You seem to be arguing that erosion would vastly exceed sedimentation across the entire landscape, not unlike it did in the formation of the canyon itself due to the erosive forces produced by the river. Do you have any evidence for a higher rate of erosion than sedimentation?
No. And if sedimentation really can build up in spite of erosion over millions of years resulting in a rock layer that really is a coherent layer of homogeneous content over many miles of real estate, and to a depth of no more than a few feet, upon which a completely different kind of sediment has built up in the same fashion to exactly the same result over millions of years, and if this same process more or less could be repeated over some 600 million years altogether until all the layers of the column were present, though at the end of it all something drastic happened in the way of erosion that hadn't even thought of happening during those 600 million years, then you've got me. I give up. You win.

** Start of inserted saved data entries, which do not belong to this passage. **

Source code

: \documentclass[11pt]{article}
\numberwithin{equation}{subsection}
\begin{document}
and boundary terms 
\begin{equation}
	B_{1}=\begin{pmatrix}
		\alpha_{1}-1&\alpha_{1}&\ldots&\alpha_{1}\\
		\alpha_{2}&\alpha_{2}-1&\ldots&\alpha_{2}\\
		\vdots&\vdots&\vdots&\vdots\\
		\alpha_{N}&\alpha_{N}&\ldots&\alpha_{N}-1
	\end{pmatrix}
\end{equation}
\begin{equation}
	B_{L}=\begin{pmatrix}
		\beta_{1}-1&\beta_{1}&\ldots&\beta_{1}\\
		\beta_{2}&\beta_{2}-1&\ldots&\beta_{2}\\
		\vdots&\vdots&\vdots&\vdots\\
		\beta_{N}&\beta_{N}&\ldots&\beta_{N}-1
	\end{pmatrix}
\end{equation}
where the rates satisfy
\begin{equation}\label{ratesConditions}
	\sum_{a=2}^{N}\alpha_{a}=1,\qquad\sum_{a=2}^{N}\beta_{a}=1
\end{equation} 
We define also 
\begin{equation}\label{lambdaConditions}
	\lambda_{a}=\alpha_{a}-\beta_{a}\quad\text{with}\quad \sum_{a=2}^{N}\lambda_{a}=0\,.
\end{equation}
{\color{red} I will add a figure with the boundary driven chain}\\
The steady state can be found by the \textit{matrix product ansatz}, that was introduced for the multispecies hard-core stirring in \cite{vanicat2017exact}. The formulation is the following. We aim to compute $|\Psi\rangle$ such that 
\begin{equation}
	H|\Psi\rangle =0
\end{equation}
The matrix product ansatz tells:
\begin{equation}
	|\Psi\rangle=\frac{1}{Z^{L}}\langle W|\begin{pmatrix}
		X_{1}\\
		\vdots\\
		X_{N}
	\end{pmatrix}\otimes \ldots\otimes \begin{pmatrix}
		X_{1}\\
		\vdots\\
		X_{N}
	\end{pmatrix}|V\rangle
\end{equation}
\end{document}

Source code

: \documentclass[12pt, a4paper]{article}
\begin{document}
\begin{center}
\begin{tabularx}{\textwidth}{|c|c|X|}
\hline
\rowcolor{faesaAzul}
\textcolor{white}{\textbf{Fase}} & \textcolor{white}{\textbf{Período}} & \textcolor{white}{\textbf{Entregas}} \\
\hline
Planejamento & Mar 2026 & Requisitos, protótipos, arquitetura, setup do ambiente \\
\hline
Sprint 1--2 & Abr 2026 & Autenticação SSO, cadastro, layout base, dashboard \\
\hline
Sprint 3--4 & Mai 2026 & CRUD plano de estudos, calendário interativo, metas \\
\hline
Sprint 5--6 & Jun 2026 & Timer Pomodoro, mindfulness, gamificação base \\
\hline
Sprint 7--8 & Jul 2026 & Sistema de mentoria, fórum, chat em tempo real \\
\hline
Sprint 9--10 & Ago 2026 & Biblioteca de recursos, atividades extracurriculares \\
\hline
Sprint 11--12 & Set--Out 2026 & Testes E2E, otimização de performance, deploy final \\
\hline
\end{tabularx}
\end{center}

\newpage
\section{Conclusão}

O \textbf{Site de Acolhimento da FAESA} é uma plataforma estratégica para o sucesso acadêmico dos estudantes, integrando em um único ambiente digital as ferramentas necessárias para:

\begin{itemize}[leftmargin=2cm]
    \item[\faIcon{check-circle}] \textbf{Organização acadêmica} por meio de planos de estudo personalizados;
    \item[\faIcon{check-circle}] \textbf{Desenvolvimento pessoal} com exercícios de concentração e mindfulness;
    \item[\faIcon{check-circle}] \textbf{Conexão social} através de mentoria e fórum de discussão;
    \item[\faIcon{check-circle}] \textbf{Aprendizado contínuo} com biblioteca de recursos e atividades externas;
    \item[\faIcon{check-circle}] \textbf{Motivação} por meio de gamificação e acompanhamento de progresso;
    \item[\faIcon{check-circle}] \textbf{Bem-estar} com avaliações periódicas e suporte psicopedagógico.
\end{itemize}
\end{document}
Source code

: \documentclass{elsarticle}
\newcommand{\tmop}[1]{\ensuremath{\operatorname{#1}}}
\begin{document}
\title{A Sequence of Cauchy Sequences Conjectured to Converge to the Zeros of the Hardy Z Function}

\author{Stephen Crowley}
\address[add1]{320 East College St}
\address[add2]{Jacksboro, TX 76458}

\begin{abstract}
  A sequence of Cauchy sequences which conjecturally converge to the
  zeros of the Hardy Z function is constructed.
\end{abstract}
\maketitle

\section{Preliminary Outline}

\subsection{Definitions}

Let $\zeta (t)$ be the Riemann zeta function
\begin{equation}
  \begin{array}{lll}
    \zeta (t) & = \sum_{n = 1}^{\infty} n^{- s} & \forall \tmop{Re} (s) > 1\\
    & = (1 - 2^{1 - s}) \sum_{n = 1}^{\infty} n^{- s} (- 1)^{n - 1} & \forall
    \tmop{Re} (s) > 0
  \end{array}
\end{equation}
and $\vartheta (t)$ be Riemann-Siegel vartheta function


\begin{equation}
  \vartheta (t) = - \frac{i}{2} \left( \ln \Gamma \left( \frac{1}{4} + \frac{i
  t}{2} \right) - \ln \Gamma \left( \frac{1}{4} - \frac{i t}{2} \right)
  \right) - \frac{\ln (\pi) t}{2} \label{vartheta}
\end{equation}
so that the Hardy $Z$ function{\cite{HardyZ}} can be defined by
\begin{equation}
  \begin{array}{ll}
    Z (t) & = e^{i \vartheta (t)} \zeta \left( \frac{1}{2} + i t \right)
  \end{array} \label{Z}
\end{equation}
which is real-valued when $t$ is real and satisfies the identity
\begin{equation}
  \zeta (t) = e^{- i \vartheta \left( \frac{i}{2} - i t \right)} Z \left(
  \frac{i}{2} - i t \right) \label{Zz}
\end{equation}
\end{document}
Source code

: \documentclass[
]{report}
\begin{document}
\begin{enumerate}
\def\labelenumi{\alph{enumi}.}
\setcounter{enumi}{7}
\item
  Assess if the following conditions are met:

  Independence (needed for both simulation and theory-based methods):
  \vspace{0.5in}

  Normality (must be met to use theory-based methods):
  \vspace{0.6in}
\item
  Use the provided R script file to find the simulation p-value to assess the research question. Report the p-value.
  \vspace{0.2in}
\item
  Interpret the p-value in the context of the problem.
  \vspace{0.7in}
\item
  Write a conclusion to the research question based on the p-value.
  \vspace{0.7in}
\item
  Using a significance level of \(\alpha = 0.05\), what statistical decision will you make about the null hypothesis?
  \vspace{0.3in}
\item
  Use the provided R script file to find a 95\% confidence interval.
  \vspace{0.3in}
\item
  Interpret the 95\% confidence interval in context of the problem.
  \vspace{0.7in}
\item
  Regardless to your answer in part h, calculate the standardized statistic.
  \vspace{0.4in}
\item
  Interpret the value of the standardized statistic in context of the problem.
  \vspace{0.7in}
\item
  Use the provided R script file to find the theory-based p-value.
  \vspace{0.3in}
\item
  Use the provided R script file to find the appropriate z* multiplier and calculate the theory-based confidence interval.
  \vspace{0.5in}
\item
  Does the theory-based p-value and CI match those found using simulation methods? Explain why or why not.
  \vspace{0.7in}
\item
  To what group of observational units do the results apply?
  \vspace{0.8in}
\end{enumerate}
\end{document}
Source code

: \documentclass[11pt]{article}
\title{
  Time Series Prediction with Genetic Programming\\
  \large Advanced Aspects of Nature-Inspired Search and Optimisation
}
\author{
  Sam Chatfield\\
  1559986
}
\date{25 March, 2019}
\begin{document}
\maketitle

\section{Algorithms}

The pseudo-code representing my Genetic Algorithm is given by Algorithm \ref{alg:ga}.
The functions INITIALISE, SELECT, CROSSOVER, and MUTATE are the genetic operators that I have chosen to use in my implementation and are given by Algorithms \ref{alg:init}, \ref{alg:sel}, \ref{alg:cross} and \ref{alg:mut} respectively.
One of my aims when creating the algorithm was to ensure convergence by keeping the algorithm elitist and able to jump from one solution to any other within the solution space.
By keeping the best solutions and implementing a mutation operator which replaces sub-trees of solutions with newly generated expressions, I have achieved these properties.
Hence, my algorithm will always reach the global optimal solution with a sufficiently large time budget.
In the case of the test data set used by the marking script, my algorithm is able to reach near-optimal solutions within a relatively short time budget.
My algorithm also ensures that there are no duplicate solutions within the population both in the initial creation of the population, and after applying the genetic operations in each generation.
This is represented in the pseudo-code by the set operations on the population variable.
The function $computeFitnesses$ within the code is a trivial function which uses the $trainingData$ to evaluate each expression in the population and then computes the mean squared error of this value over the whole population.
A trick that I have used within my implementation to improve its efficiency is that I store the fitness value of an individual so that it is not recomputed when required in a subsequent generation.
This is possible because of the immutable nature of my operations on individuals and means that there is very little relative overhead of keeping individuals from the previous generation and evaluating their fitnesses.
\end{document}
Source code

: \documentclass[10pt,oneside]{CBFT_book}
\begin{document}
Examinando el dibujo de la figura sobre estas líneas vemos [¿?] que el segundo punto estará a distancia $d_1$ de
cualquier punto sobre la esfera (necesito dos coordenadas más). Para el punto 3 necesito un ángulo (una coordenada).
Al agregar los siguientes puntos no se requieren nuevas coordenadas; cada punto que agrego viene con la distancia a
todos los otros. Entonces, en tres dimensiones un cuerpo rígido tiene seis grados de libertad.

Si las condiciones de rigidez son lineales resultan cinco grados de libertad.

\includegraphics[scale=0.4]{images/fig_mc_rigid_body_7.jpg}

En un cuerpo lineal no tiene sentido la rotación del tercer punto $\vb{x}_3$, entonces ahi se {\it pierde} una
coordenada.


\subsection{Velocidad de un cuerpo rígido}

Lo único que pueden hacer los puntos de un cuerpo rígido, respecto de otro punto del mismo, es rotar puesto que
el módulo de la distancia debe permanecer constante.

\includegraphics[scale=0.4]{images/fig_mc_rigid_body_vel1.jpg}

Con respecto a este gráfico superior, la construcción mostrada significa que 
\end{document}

Now. Can you also explain how so many different kinds of sediment took turns building up each during its own period of millions of years, just that one kind for millions and then another kind for millions until the whole column was built up? Yeah, lots of erosion between the layers. While not underwater then. Somehow pretty level after the erosion anyway since the layer is intact and sandwiched in with all the others...
I guess you guys can imagine things happening over millions of years I just can't imagine happening over millions of years. Obviously I have a deficient imagination. Oh well.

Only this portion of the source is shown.